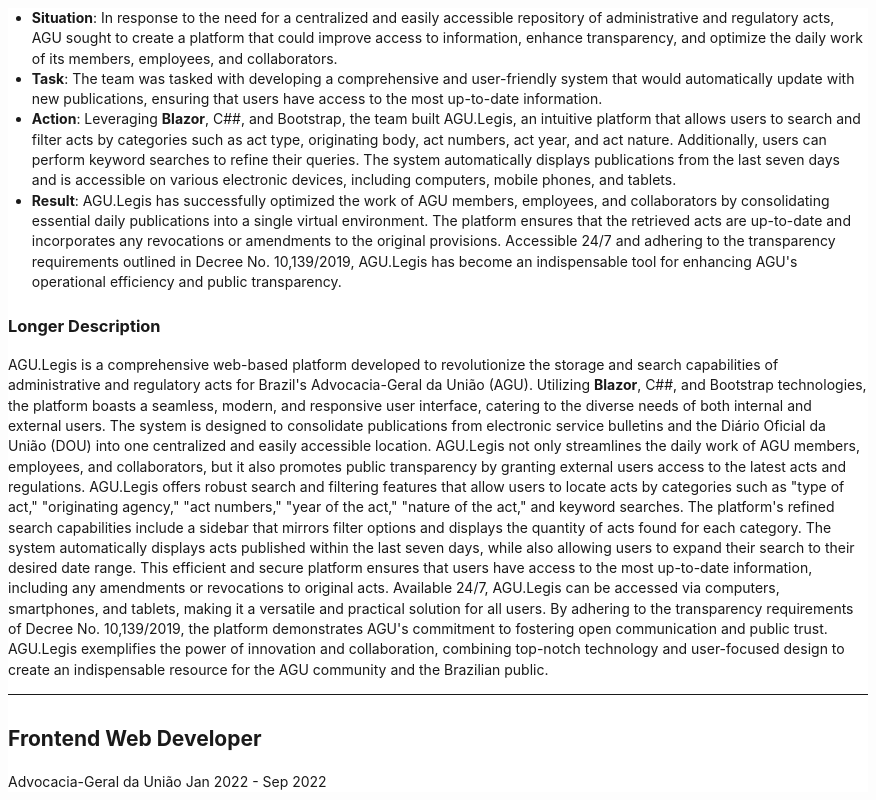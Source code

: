 - **Situation**: In response to the need for a centralized and easily accessible repository of administrative and regulatory acts, AGU sought to create a platform that could improve access to information, enhance transparency, and optimize the daily work of its members, employees, and collaborators.
- **Task**: The team was tasked with developing a comprehensive and user-friendly system that would automatically update with new publications, ensuring that users have access to the most up-to-date information.
- **Action**: Leveraging **Blazor**, C##, and Bootstrap, the team built AGU.Legis, an intuitive platform that allows users to search and filter acts by categories such as act type, originating body, act numbers, act year, and act nature. Additionally, users can perform keyword searches to refine their queries. The system automatically displays publications from the last seven days and is accessible on various electronic devices, including computers, mobile phones, and tablets.
- **Result**: AGU.Legis has successfully optimized the work of AGU members, employees, and collaborators by consolidating essential daily publications into a single virtual environment. The platform ensures that the retrieved acts are up-to-date and incorporates any revocations or amendments to the original provisions. Accessible 24/7 and adhering to the transparency requirements outlined in Decree No. 10,139/2019, AGU.Legis has become an indispensable tool for enhancing AGU's operational efficiency and public transparency.

### Longer Description

AGU.Legis is a comprehensive web-based platform developed to revolutionize the storage and search capabilities of administrative and regulatory acts for Brazil's Advocacia-Geral da União (AGU). Utilizing **Blazor**, C##, and Bootstrap technologies, the platform boasts a seamless, modern, and responsive user interface, catering to the diverse needs of both internal and external users.
The system is designed to consolidate publications from electronic service bulletins and the Diário Oficial da União (DOU) into one centralized and easily accessible location. AGU.Legis not only streamlines the daily work of AGU members, employees, and collaborators, but it also promotes public transparency by granting external users access to the latest acts and regulations.
AGU.Legis offers robust search and filtering features that allow users to locate acts by categories such as "type of act," "originating agency," "act numbers," "year of the act," "nature of the act," and keyword searches. The platform's refined search capabilities include a sidebar that mirrors filter options and displays the quantity of acts found for each category.
The system automatically displays acts published within the last seven days, while also allowing users to expand their search to their desired date range. This efficient and secure platform ensures that users have access to the most up-to-date information, including any amendments or revocations to original acts.
Available 24/7, AGU.Legis can be accessed via computers, smartphones, and tablets, making it a versatile and practical solution for all users. By adhering to the transparency requirements of Decree No. 10,139/2019, the platform demonstrates AGU's commitment to fostering open communication and public trust.
AGU.Legis exemplifies the power of innovation and collaboration, combining top-notch technology and user-focused design to create an indispensable resource for the AGU community and the Brazilian public.

---

## Frontend Web Developer

Advocacia-Geral da União
Jan 2022 - Sep 2022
+ + +
WORK INSTRUCTIONS
In the records above, take every line from the opening one through the line with "- **Task**: The" and repeat it exactly; pictures are not part of the copy.

THE ANSWER
Source code

: - **Situation**: In response to the need for a centralized and easily accessible repository of administrative and regulatory acts, AGU sought to create a platform that could improve access to information, enhance transparency, and optimize the daily work of its members, employees, and collaborators.
- **Task**: The team was tasked with developing a comprehensive and user-friendly system that would automatically update with new publications, ensuring that users have access to the most up-to-date information.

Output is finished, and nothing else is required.